> _About this task_:
Of the lines below, write out exactly those from the line with "- [osTicket: Prerequisites" through the line with "- [Configuring On-premises", both included, and skip the rest.

> _Records from a dataset_:

· · · · ·

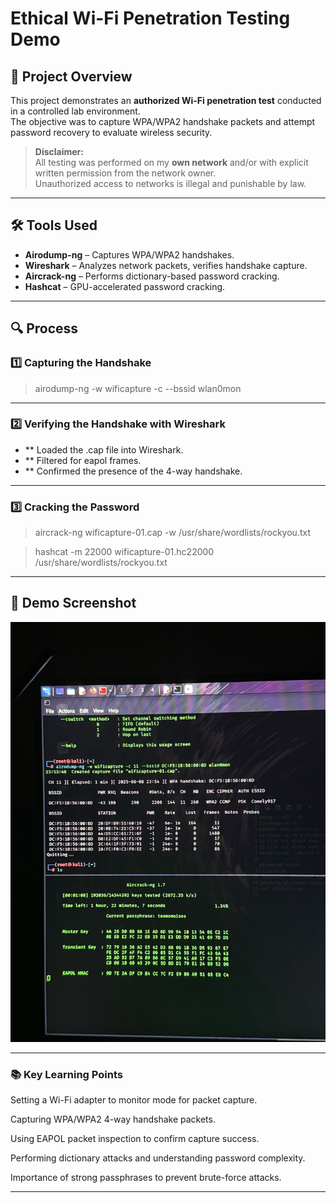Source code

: # Ethical Wi-Fi Penetration Testing Demo

## 📜 Project Overview
This project demonstrates an **authorized Wi-Fi penetration test** conducted in a controlled lab environment.  
The objective was to capture WPA/WPA2 handshake packets and attempt password recovery to evaluate wireless security.

> **Disclaimer:**  
> All testing was performed on my **own network** and/or with explicit written permission from the network owner.  
> Unauthorized access to networks is illegal and punishable by law.

---

## 🛠 Tools Used
- **Airodump-ng** – Captures WPA/WPA2 handshakes.
- **Wireshark** – Analyzes network packets, verifies handshake capture.
- **Aircrack-ng** – Performs dictionary-based password cracking.
- **Hashcat** – GPU-accelerated password cracking.

---

## 🔍 Process

### 1️⃣ Capturing the Handshake

> airodump-ng -w wificapture -c --bssid  wlan0mon

---

### 2️⃣ Verifying the Handshake with Wireshark
- ** Loaded the .cap file into Wireshark.
- ** Filtered for eapol frames.
- ** Confirmed the presence of the 4-way handshake.
---
### 3️⃣ Cracking the Password

> aircrack-ng wificapture-01.cap -w /usr/share/wordlists/rockyou.txt

> hashcat -m 22000 wificapture-01.hc22000 /usr/share/wordlists/rockyou.txt

---

## 📸 Demo Screenshot
![Wireshark & Aircrack-ng in Action](https://github.com/Dooda6/Ethical-wifi-penetration-test/blob/5a0add6decc9b9c3f084a34f7e52b52a775b0564/IMG_1073.jpeg)

---

### 📚 Key Learning Points
Setting a Wi-Fi adapter to monitor mode for packet capture.

Capturing WPA/WPA2 4-way handshake packets.

Using EAPOL packet inspection to confirm capture success.

Performing dictionary attacks and understanding password complexity.

Importance of strong passphrases to prevent brute-force attacks.

---

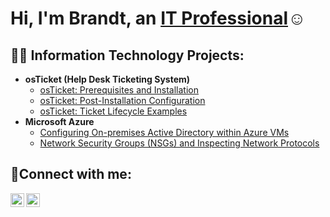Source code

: <h1>Hi, I'm Brandt, an <a href="https://linkedin.com/in/brandt-barlock2398">IT Professional</a>☺</h1>

<h2>👨‍💻 Information Technology Projects:</h2>

- <b>osTicket (Help Desk Ticketing System)</b>
  - [osTicket: Prerequisites and Installation](https://github.com/Brandt2398/osticket-prereqs)
  - [osTicket: Post-Installation Configuration](https://github.com/Brandt2398/post-install-config)
  - [osTicket: Ticket Lifecycle Examples](https://github.com/Brandt2398/ticket-lifecycle)
- <b>Microsoft Azure</b>
  - [Configuring On-premises Active Directory within Azure VMs](https://github.com/Brandt2398/configure-ad)
  - [Network Security Groups (NSGs) and Inspecting Network Protocols](https://github.com/Brandt2398/azure-network-protocols)

<h2>🤳Connect with me:</h2>

[<img align="left" alt="Josh | LinkedIn" width="22px" src="https://cdn.jsdelivr.net/npm/simple-icons@v3/icons/linkedin.svg" />][linkedin]
[<img align="left" alt="Josh | Instagram" width="22px" src="https://cdn.jsdelivr.net/npm/simple-icons@v3/icons/instagram.svg" />][instagram]

[instagram]: https://www.instagram.com/brandtbarlock23
[linkedin]: https://linkedin.com/in/brandt-barlock2398
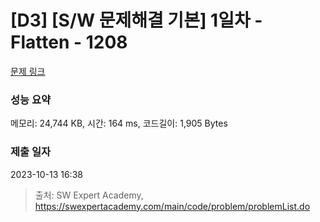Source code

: # [D3] [S/W 문제해결 기본] 1일차 - Flatten - 1208 

[문제 링크](https://swexpertacademy.com/main/code/problem/problemDetail.do?contestProbId=AV139KOaABgCFAYh) 

### 성능 요약

메모리: 24,744 KB, 시간: 164 ms, 코드길이: 1,905 Bytes

### 제출 일자

2023-10-13 16:38



> 출처: SW Expert Academy, https://swexpertacademy.com/main/code/problem/problemList.do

· · · · ·

> _Reply_:
  - [osTicket: Prerequisites and Installation](https://github.com/Brandt2398/osticket-prereqs)
  - [osTicket: Post-Installation Configuration](https://github.com/Brandt2398/post-install-config)
  - [osTicket: Ticket Lifecycle Examples](https://github.com/Brandt2398/ticket-lifecycle)
- <b>Microsoft Azure</b>
  - [Configuring On-premises Active Directory within Azure VMs](https://github.com/Brandt2398/configure-ad)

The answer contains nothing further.